Le donne del 6° piano: recensione del film di Philippe Le Guay

Le donne del 6° piano

In Le donne del 6° piano Jean-Louis è un agente di cambio che vive un’esistenza monotona, scandita dai ritmi sempre uguali del lavoro e da quelli ugualmente poco vivaci della vita famigliare, tra un moglie  troppo attenta ad apparenza e formalità e la poca comunicazione coi due figli pre-adolescenti. Sarà un gruppo di cameriere spagnole con la loro umanità calorosa e debordante a restituire al protagonista il gusto dei rapporti umani prima e dei sentimenti poi,  attraverso la storia d’amore con una di loro.

 

Le donne del 6° piano sarebbe passato probabilmente inosservato dalle nostre parti se non fosse stato per il successo riscosso in Francia (2 milioni di spettatori raggiunti in poco tempo), che gli ha fatto guadagnare la classica definizione di ‘caso cinematografico dell’anno’. La storia ce la racconta Philippe Le Guay, praticamente sconosciuto dalle nostre parti, e autore non troppo prolifico (“Le donne…” è la sua quarta pellicola in oltre vent’anni): il ‘canovaccio’ potrebbe forse apparire poco originale (il tipo un pò ‘piatto’, che sommerso nell’anonimato di una vita fin troppo convenzionale, ritrova il piacere della vita), così come lo svolgimento all’insegna di una certa prevedibilità, ma alla fine il tutto viene presentato con modi tali da poter sorvolare sulla scontatezza, anche grazie a una sorta di cambio di registro in corso d’opera: laddove ormai sembra di essersi incanalati nei binari della farsa, ecco che si devia verso la commedia sentimentale.

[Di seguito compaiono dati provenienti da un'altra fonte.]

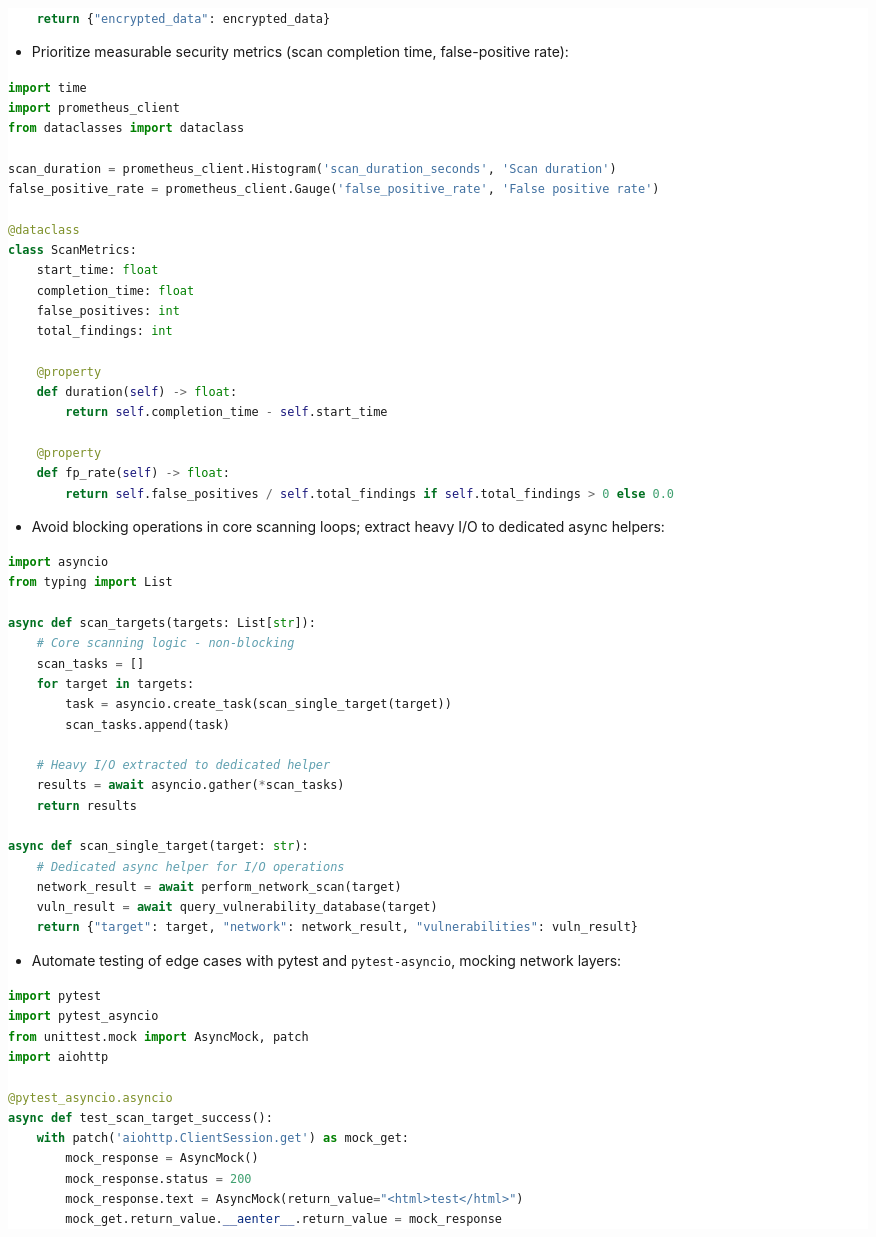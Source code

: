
 ```python
    return {"encrypted_data": encrypted_data}
``` 

- Prioritize measurable security metrics (scan completion time, false-positive rate):
```python
import time
import prometheus_client
from dataclasses import dataclass

scan_duration = prometheus_client.Histogram('scan_duration_seconds', 'Scan duration')
false_positive_rate = prometheus_client.Gauge('false_positive_rate', 'False positive rate')

@dataclass
class ScanMetrics:
    start_time: float
    completion_time: float
    false_positives: int
    total_findings: int
    
    @property
    def duration(self) -> float:
        return self.completion_time - self.start_time
    
    @property
    def fp_rate(self) -> float:
        return self.false_positives / self.total_findings if self.total_findings > 0 else 0.0
```

- Avoid blocking operations in core scanning loops; extract heavy I/O to dedicated async helpers:
```python
import asyncio
from typing import List

async def scan_targets(targets: List[str]):
    # Core scanning logic - non-blocking
    scan_tasks = []
    for target in targets:
        task = asyncio.create_task(scan_single_target(target))
        scan_tasks.append(task)
    
    # Heavy I/O extracted to dedicated helper
    results = await asyncio.gather(*scan_tasks)
    return results

async def scan_single_target(target: str):
    # Dedicated async helper for I/O operations
    network_result = await perform_network_scan(target)
    vuln_result = await query_vulnerability_database(target)
    return {"target": target, "network": network_result, "vulnerabilities": vuln_result}
``` 

- Automate testing of edge cases with pytest and `pytest-asyncio`, mocking network layers:
```python
import pytest
import pytest_asyncio
from unittest.mock import AsyncMock, patch
import aiohttp

@pytest_asyncio.asyncio
async def test_scan_target_success():
    with patch('aiohttp.ClientSession.get') as mock_get:
        mock_response = AsyncMock()
        mock_response.status = 200
        mock_response.text = AsyncMock(return_value="<html>test</html>")
        mock_get.return_value.__aenter__.return_value = mock_response
```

Una scelta comunque azzeccata, il cui limite è che forse il cambio di traiettoria è un pò  improvviso: a un certo punto le risate si esauriscono, e nel proseguio prevalgono i sentimenti, il film perde di ritmo e coesione, con sequenze che finiscono per sembrare un pò ‘giustapposte’, rendendo meno fluido lo scorrimento della storia. A salvare il film ci pensano comunque gli interpreti, a partire da Fabrice Luchini (una lunga carriera nel cinema francese, dall’esordio di In ginocchio da Claire di Rohmer, a Potiche – La bella statuina di Ozon) nel ruolo del protagonista, capace di dare vita a quel personaggio che, prima in modo titubante e poi sempre più convinto, si fa travolgere dagli eventi, con una mimica efficace sia nel suscitare la risata, che nell’evocare maggiore riflessività; con lui le convincenti Sandrine Kiberlaine (una moglie a cavallo tra conspavelozza e voluta indifferenza di fronte al mutamento del marito), Natalia Verbeke (che dipinge con delicatezza la cameriera della quale il Jean-Louis si innamora, dominata dalle incertezze derivanti da un vissuto in parte drammatico).

A fianco a loro naturalmente spicca il gruppo di esuberanti signore, guidate dall’attrice – feticcio di Alomodòvar, Carmen Maura, tra le quali vi è  un’altra frequentatrice abituale dei set del regista spagnolo, Lola Duenas.  Non a caso, la presenza delle due interpreti, accomunate alle altre dalla provenienza spagnola nella finzione cinematografica, può ricordare certe ‘comunità’ dei film di Almodòvar,  finendo in certi frangenti per spingere ad immaginare cosa sarebbe stato questo film nelle sue mani, senza peraltro nulla togliere alla capacità di Le Guay di dare comunque vita a un film gradevole.

Le donne del 6° piano pur con qualche passaggio a vuoto resta infatti un film efficace, divertente, che riesce a strappare in più di un’occasione risate di gusto, e che oltre a raccontarci il ritorno alla vita di un individuo schiavo delle sue abitudine, ci racconta anche di quanto il contatto con altre culture e modi diversi di affrontare la vita alla fine possa essere via per migliorarsi: un messaggio più che mai necessario in tempi nei quali l’immigrato è vissuto fin troppo spesso come una ‘minaccia’ o, nel migliore dei casi, come un problema del quale liberarsi in fretta.